PhysX to nic innego jak gotowy silnik, który umożliwia uzyskanie w grach komputerowych efektów, które są bardzo podobne lub wręcz identyczne w porównaniu z tym co stałoby się z danym obiektem w rzeczywistości. Gdy w 2006 roku firma Ageia wprowadziła na rynek komputerów PC kartę o nazwie PhysX nikt nie wróżył temu przedsięwzięciu wielkiego sukcesu. W końcu dlaczego klienci mieliby płacić prawie 1000 zł za kartę rozszerzeń do obliczania fizyki w grach, która przyda się w zaledwie 2-3 tytułach i jeszcze do tego nie można jej wykorzystać w żaden inny sposób.

Kartę Ageia PhysX kupowali tylko najwięksi maniacy gier komputerowych z i tak już wypasionym sprzętem - była to swojego rodzaju wisienka na torcie, która dawała efekty fizyczne takie jakie chciało się oglądać, a jednocześnie było to też powodem "do szpanu". Dla nawet najmocniejszych na świecie procesorów obliczenia fizyki były zbyt obciążające (i tak jest też dzisiaj), a karta Ageii dawała taką możliwość bez znaczącego spadku wydajności. Mimo wszystko projekt powoli upadał, właśnie z powodu braku wsparcia dla produktu małej przecież firmy. Na ratunek przyszła pewna firma: jedna z dwóch największych produkujących układy graficzne - NVIDIA - znana z kart graficznych serii GeForce - zwęszył tutaj szansę na niezły interes.

W 2008 roku NVIDIA odkupiła od firmy Ageia prawa do silnika PhysX, zmieniła nieco architekturę swoich kart graficznych i zaimplementowała PhysX jako kolejny dodatek. Wtedy większość sądziła, że jest to zwykły chwyt marketingowy, a z PhysX’a już wiele wykrzesać się nie da. NVIDIA odświeżyła biblioteki, namówiła producentów gier (duża firma, która ma przebicie), aby posługując się PhysX’em robili piękne i realistyczne gry i... poszło już właściwie z górki.

Dzisiaj technologia PhysX jest możliwa do wykorzystania na każdej karcie graficznej GeForce - począwszy od serii GeForce 8xxx, czyli wszystkie zgodne z DirectX 10 oraz DirectX 11. Dodatkowo, co jakiś czas oprócz różnej maści gier obsługujących PhysX, przy okazji jakiejś wielkiej premiery robi się pokaz działania PhysX’a i właśnie tego rodzaju grą jest MAFIA II.

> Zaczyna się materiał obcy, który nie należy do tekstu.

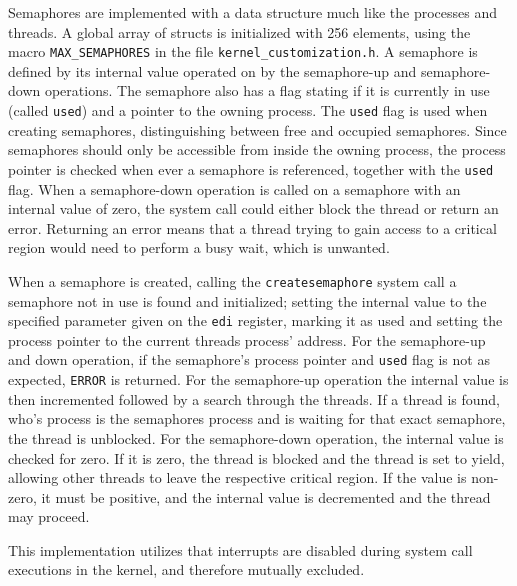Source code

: Semaphores are implemented with a data structure much like the processes and threads. A global array of structs is initialized with 256 elements, using the macro \texttt{MAX\_SEMAPHORES} in the file \texttt{kernel\_customization.h}. A semaphore is defined by its internal value operated on by the semaphore-up and semaphore-down operations. The semaphore also has a flag stating if it is currently in use (called \texttt{used}) and a pointer to the owning process. The \texttt{used} flag is used when creating semaphores, distinguishing between free and occupied semaphores. Since semaphores should only be accessible from inside the owning process, the process pointer is checked when ever a semaphore is referenced, together with the \texttt{used} flag. When a semaphore-down operation is called on a semaphore with an internal value of zero, the system call could either block the thread or return an error. Returning an error means that a thread trying to gain access to a critical region would need to perform a busy wait, which is unwanted. 

When a semaphore is created, calling the \texttt{createsemaphore} system call a semaphore not in use is found and initialized; setting the internal value to the specified parameter given on the \texttt{edi} register, marking it as used and setting the process pointer to the current threads process' address. For the semaphore-up and down operation, if the semaphore's process pointer and \texttt{used} flag is not as expected, \texttt{ERROR} is returned. For the semaphore-up operation the internal value is then incremented followed by a search through the threads. If a thread is found, who's process is the semaphores process and is waiting for that exact semaphore, the thread is unblocked. For the semaphore-down operation, the internal value is checked for zero. If it is zero, the thread is blocked and the thread is set to yield, allowing other threads to leave the respective critical region. If the value is non-zero, it must be positive, and the internal value is decremented and the thread may proceed.

This implementation utilizes that interrupts are disabled during system call executions in the kernel, and therefore mutually excluded. 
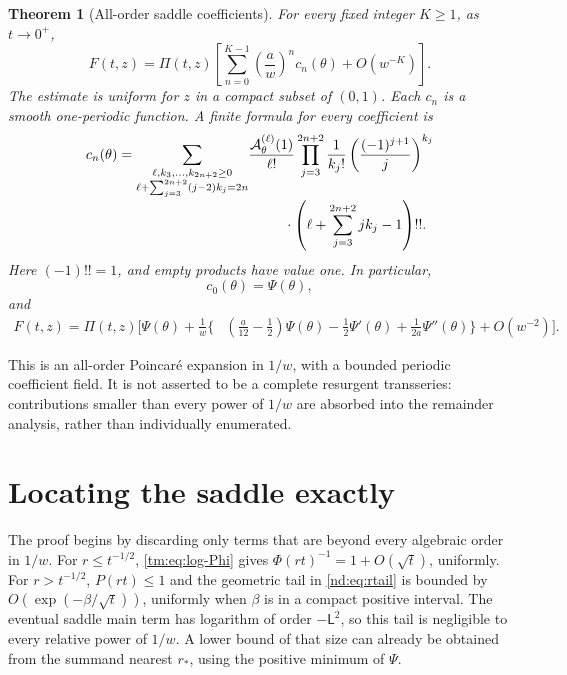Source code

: \documentclass[11pt,a4paper,oneside,openany]{book}
\numberwithin{equation}{chapter}
\newtheorem{theorem}{Theorem}[chapter]
\theoremstyle{definition}
\theoremstyle{remark}
\newcommand{\Lsad}{\mathsf L}
\begin{document}
\begin{theorem}[All-order saddle coefficients]
\label{nd:thm:saddle}
For every fixed integer \(K\ge1\), as \(t\to0^+\),
\begin{equation}
 F(t,z)=\Pi(t,z)\left[
       \sum_{n=0}^{K-1}\left(\frac aw\right)^n c_n(\theta)
       +O(w^{-K})\right].
 \label{nd:eq:fullsaddle}
\end{equation}
The estimate is uniform for \(z\) in a compact subset of \((0,1)\). Each
\(c_n\) is a smooth one-periodic function. A finite formula for every
coefficient is
\begin{equation}
\begin{split}
 c_n(\theta)=
 \sum_{\substack{\ell,k_3,\ldots,k_{2n+2}\ge0\\
       \ell+\sum_{j=3}^{2n+2}(j-2)k_j=2n}}
 &\frac{\mathcal A_\theta^{(\ell)}(1)}{\ell!}
 \prod_{j=3}^{2n+2}
       \frac{1}{k_j!}\left(\frac{(-1)^{j+1}}j\right)^{k_j}\\[-1mm]
 &\hspace{9mm}\cdot
       \left(\ell+\sum_{j=3}^{2n+2}jk_j-1\right)!! .
\end{split}
\label{nd:eq:cn}
\end{equation}
Here \((-1)!!=1\), and empty products have value one. In particular,
\begin{equation}
 c_0(\theta)=\Psi(\theta),
 \label{nd:eq:c0}
\end{equation}
and
\begin{equation}
\begin{split}
 F(t,z)=\Pi(t,z)\Bigg[\Psi(\theta)+\frac1w\bigg\{&
  \left(\frac a{12}-\frac12\right)\Psi(\theta)
  -\frac12\Psi'(\theta)
  +\frac1{2a}\Psi''(\theta)\bigg\}
  +O(w^{-2})\Bigg].
\end{split}
\label{nd:eq:firstsaddle}
\end{equation}
\end{theorem}

This is an all-order Poincar\'e expansion in \(1/w\), with a bounded periodic
coefficient field. It is not asserted to be a complete resurgent transseries:
contributions smaller than every power of \(1/w\) are absorbed into the
remainder analysis, rather than individually enumerated.

\section{Locating the saddle exactly}
The proof begins by discarding only terms that are beyond every algebraic
order in \(1/w\). For \(r\le t^{-1/2}\), \eqref{tm:eq:log-Phi} gives
\(\Phi(rt)^{-1}=1+O(\sqrt t)\), uniformly. For \(r>t^{-1/2}\),
\(P(rt)\le1\) and the geometric tail in \eqref{nd:eq:rtail} is bounded by
\(O(\exp(-\beta/\sqrt t))\), uniformly when \(\beta\) is in a compact
positive interval. The eventual saddle main term has logarithm of order
\(-\Lsad^2\), so this tail is negligible to every relative power of \(1/w\).
A lower bound of that size can already be obtained from the summand nearest
\(r_*\), using the positive minimum of \(\Psi\).
\end{document}
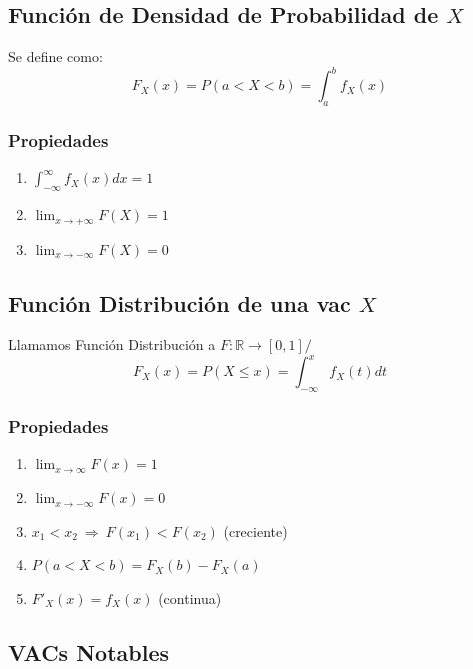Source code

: \documentclass{article}
\newcommand{\tq}{/\,}                                   %
\newcommand{\reales}{\mathbb{R}}                        %
\newcommand{\Rightarrows}{\: \Rightarrow \:}            %
\begin{document}
\subsection{Función de Densidad de Probabilidad de $X$}
Se define como:
\begin{equation*}
    F_X(x) = P(a < X < b) = \int_a^b f_X(x)
\end{equation*}

\subsubsection*{Propiedades}
\begin{enumerate}
    \item $\int^\infty_{-\infty} f_X(x) dx = 1$
    \item $\lim_{x \rightarrow +\infty} F(X) = 1$
    \item $\lim_{x \rightarrow -\infty} F(X) = 0$
\end{enumerate}

\subsection{Función Distribución de una vac $X$}
Llamamos Función Distribución a $F: \reales \rightarrow [0,1] \tq$
\begin{equation*}
    F_X(x) = P(X \leq x) = \int_{-\infty}^x f_X(t) dt
\end{equation*}
\subsubsection*{Propiedades}
\begin{enumerate}
    \item $\lim_{x \rightarrow \infty} F(x) = 1$
    \item $\lim_{x \rightarrow -\infty} F(x) = 0$
    \item $x_1 < x_2 \Rightarrows F(x_1) < F(x_2)$ (creciente)
    \item $P(a < X < b) = F_X(b) - F_X(a)$
    \item $F'_X(x) = f_X(x)$ (continua)
\end{enumerate}



\subsection{VACs Notables}
\end{document}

W nowej odsłonie gry PhysX ujawnia się przede wszystkim w destrukcji. Możemy zniszczyć bardzo dużo rzeczy w całym mieście, oglądać realistycznie tłukące się szyby i latające wokół głównego bohatera odłamki, które nie znikają nagle w powietrzu tak jak to zwykle jest w grach. Tutaj każdy, nawet najmniejszy element ściany, która została zniszczona, leży u stóp bohatera - można do niego strzelić i go przesunąć, albo po prostu przejść obojętnie i napawać się widokiem chaosu, który przed chwilą uczyniliśmy z karabinem maszynowym w ręce.

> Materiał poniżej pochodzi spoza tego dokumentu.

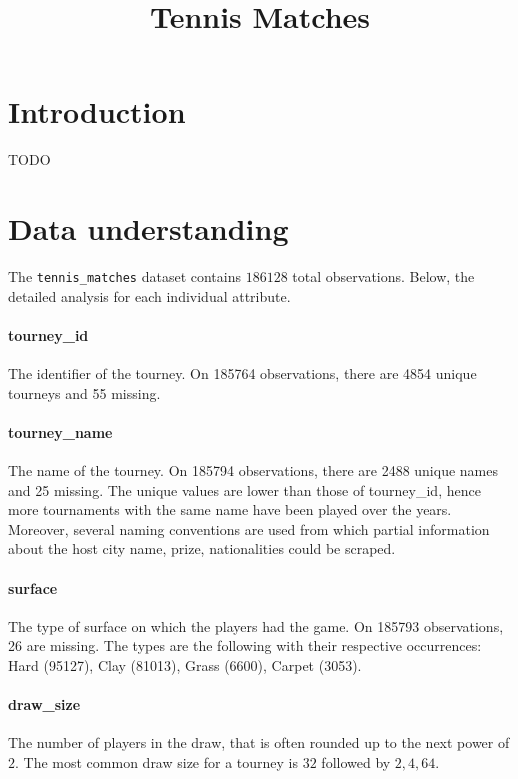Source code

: \documentclass{article}
\title{Tennis Matches}
\begin{document}
    

\tableofcontents
\newpage

\section{Introduction}
TODO

\section{Data understanding}
The \texttt{tennis\_matches} dataset contains $186128$ total observations. Below, the detailed analysis for each individual attribute.

\paragraph{tourney\_id}
The identifier of the tourney. On 185764 observations, there are 4854 unique tourneys and 55 missing.

\paragraph{tourney\_name}
The name of the tourney. On 185794 observations, there are 2488 unique names and 25 missing. The unique values are lower than those of tourney\_id, hence more tournaments with the same name have been played over the years. Moreover, several naming conventions are used from which partial information about the host city name, prize, nationalities could be scraped.

\paragraph{surface}
The type of surface on which the players had the game. On 185793 observations, 26 are missing. The types are the following with their respective occurrences: Hard (95127), Clay (81013), Grass (6600), Carpet (3053).

\paragraph{draw\_size}
The number of players in the draw, that is often rounded up to the next power of $2$. The most common draw size for a tourney is $32$ followed by $2,4,64$.
\end{document}
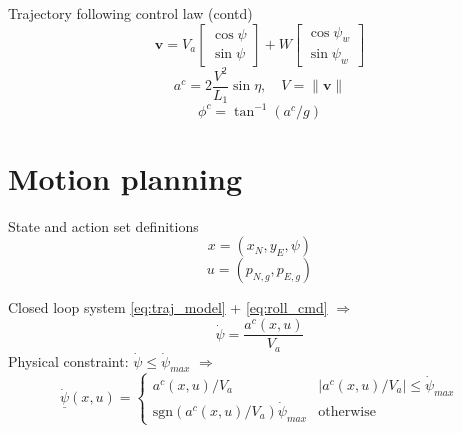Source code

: \documentclass{beamer}
\renewcommand{\vec}[1]{
    \boldsymbol{#1}
}
\begin{document}
\begin{frame}{Trajectory following control law (contd)}
    \begin{equation}
        \vec{v} = V_a\begin{bmatrix}
            \cos\psi \\
            \sin\psi
        \end{bmatrix}
        + W\begin{bmatrix}
            \cos\psi_w\\
            \sin\psi_w
        \end{bmatrix}
    \end{equation}
    \begin{equation}\label{eq:lat_acc}
        a^{c}=2\frac{V^2}{L_1}\sin\eta, \quad V=\|\vec{v}\|
    \end{equation}
    \begin{equation}\label{eq:roll_cmd}
        \phi^{c}=\tan^{-1}(a^{c}/g)
    \end{equation}
\end{frame}

\section{Motion planning}
\begin{frame}{State and action set definitions}
    \begin{equation}
        x=(x_N, y_E, \psi)
    \end{equation}
    \begin{equation}
        u=(p_{N,g}, p_{E,g})
    \end{equation}
\end{frame}

\begin{frame}{Closed loop system}
    \eqref{eq:traj_model} + \eqref{eq:roll_cmd} $\Rightarrow$
    \begin{equation}
        \dot{\psi}=\frac{a^c(x, u)}{V_a}
    \end{equation}
    Physical constraint: $\dot{\psi}\leq\dot{\psi}_{max}$ $\Rightarrow$
    \begin{equation}\label{eq:saturation}
        \underline{\dot{\psi}}(x, u)=\begin{cases}
            a^c(x, u)/V_a & |a^c(x, u)/V_a| \leq \dot{\psi}_{max} \\
            \text{sgn}(a^c(x, u)/V_a)\dot{\psi}_{max} & \text{otherwise}
        \end{cases}
    \end{equation}
\end{frame}
\end{document}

Screeny porównawcze z MAFII 2 poniżej:

Ciężko nie zauważyć różnicy pomiędzy włączonym i wyłączonym PhysX’em. Jak widać można zniszczyć więcej obiektów w bardziej dotkliwy sposób, a efekty tego są widoczne gołym okiem nie tylko na samym obiekcie, ale też na ziemi wokół niego - odłamki są wszędzie, a w grze nie jest już tak "pusto".

Niestety, za PhysX'a przypłacamy wydajnością. W końcu teraz ta sama karta graficzna oprócz generowania grafiki musi też policzyć efekty PhysX.

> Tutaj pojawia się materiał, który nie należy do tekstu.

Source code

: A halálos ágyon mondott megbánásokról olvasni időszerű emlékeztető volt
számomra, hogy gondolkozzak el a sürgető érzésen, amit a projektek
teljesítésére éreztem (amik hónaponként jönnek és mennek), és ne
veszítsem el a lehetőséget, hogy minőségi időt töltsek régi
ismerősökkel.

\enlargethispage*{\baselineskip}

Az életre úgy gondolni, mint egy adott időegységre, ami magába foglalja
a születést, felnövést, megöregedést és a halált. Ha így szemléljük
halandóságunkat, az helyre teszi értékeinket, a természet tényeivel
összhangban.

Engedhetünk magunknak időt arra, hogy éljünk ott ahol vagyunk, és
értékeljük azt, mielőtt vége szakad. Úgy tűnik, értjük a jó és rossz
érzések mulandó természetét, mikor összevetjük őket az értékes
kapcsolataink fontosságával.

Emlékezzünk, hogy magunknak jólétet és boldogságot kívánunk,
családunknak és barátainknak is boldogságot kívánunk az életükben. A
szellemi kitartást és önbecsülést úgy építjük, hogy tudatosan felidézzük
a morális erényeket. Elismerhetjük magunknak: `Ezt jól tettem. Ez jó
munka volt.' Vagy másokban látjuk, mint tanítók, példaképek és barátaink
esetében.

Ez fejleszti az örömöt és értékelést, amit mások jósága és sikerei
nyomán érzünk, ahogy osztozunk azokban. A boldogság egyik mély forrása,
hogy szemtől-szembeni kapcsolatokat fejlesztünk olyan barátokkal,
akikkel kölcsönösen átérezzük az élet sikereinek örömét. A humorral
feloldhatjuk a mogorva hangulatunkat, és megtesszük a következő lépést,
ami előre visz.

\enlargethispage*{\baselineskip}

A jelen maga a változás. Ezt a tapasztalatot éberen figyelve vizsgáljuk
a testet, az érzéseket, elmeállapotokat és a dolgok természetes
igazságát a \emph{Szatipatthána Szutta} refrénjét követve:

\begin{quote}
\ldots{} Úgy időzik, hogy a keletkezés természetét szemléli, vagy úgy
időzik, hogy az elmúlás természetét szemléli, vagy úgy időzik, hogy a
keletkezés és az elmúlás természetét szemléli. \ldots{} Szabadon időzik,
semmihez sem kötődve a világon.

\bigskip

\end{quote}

Przeprowadziliśmy więc test w MAFIA II, w tym samym miejscu - raz z włączonym, a raz z wyłączonym PhysX'em.

Wyniki:

Spadek jest, a w przypadku MAFII 2 wynosi on około 15%. Wyniki mogą się oczywiście różnić w zależności od samej gry - jest to uwarunkowane liczbą efektów PhysX użytych przez autorów gry czy architekturą karty graficznej. Liczy się zatem wydajność kart graficznych, im są one szybsze, tym PhysX będzie lepiej działał. Warto jednak dodać, że architektura kart, a także sam PhysX, są cały czas usprawniane i wychodzą coraz to nowsze gry z nich korzystające. Jeśli tylko opcja zaawansowanej fizyki jest dostępna i macie wystarczająco mocnego GeForce'a do gry z włączonym efektem, to zdecydowanie polecam. Jest na co popatrzeć. Słowo GeForce jest tutaj jednak kluczowe. Włączenie technologii PhysX na procesorze lub na konkurencyjne karcie AMD Radeon skutkuje nieprzekraczalną granicą płynności obrazu na poziomie 10-15 kl/s, więc gracze bez wspomnianego wcześniej GeForce'a "pod maską" o realistycznej fizyce w grach mogą tylko pomarzyć.